■ Exercise ■
Scan the entries for lines with the word "elementi" and copy those lines.

■ Data extract ■
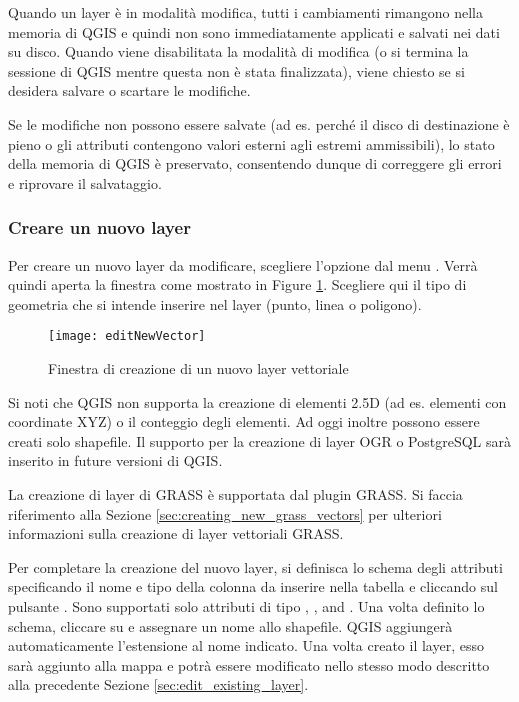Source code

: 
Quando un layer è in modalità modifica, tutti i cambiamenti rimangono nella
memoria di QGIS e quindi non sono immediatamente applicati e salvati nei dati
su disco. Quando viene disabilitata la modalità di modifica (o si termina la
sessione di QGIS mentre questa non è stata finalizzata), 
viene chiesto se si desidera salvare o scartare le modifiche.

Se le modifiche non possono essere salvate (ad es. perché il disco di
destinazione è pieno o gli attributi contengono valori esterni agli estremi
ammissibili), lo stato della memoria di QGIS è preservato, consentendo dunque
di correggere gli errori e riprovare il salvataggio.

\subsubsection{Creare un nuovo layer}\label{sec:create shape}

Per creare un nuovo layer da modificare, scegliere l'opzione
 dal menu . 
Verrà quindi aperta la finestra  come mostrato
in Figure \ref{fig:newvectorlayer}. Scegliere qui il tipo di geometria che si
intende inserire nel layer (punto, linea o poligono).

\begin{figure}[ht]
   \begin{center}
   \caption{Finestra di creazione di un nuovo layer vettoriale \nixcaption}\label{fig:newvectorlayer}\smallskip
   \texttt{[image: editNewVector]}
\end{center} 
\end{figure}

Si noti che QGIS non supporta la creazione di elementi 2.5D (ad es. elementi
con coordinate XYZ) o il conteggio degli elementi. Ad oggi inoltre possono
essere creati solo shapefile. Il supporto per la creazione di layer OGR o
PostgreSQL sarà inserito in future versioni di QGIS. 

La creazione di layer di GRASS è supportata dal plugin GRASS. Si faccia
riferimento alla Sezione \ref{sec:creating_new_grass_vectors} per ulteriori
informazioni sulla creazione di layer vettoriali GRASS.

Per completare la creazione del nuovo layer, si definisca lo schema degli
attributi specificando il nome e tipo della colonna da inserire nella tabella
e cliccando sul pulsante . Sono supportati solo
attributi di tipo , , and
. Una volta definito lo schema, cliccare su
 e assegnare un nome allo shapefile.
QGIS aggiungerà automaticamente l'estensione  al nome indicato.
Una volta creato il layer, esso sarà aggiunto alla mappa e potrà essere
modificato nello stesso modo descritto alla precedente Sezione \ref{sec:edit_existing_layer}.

==

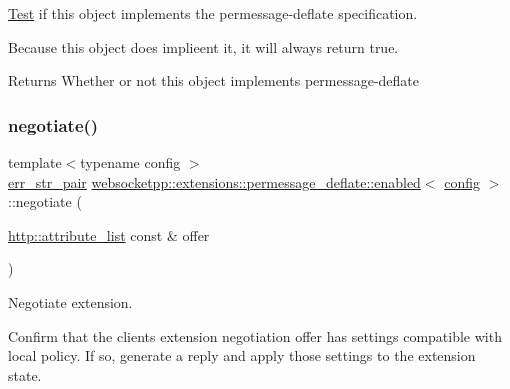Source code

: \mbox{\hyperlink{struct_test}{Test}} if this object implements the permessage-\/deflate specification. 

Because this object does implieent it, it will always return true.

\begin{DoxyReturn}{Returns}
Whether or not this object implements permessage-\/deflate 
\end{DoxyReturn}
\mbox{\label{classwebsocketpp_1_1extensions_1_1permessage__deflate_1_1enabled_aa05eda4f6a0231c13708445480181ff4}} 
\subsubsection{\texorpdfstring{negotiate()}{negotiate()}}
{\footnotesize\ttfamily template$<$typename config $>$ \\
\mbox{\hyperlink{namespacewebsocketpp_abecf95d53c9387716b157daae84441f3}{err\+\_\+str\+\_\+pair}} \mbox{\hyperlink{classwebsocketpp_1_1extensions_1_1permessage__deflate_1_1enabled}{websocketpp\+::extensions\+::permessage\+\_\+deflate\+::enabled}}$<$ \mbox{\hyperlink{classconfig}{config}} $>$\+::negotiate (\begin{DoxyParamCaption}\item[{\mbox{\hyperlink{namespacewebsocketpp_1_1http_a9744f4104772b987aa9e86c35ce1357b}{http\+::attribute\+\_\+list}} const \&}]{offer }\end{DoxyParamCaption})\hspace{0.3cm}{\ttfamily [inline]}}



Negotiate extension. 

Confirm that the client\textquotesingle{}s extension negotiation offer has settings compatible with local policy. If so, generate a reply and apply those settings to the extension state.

■ Answer for the task ■
Si noti che QGIS non supporta la creazione di elementi 2.5D (ad es. elementi
con coordinate XYZ) o il conteggio degli elementi. Ad oggi inoltre possono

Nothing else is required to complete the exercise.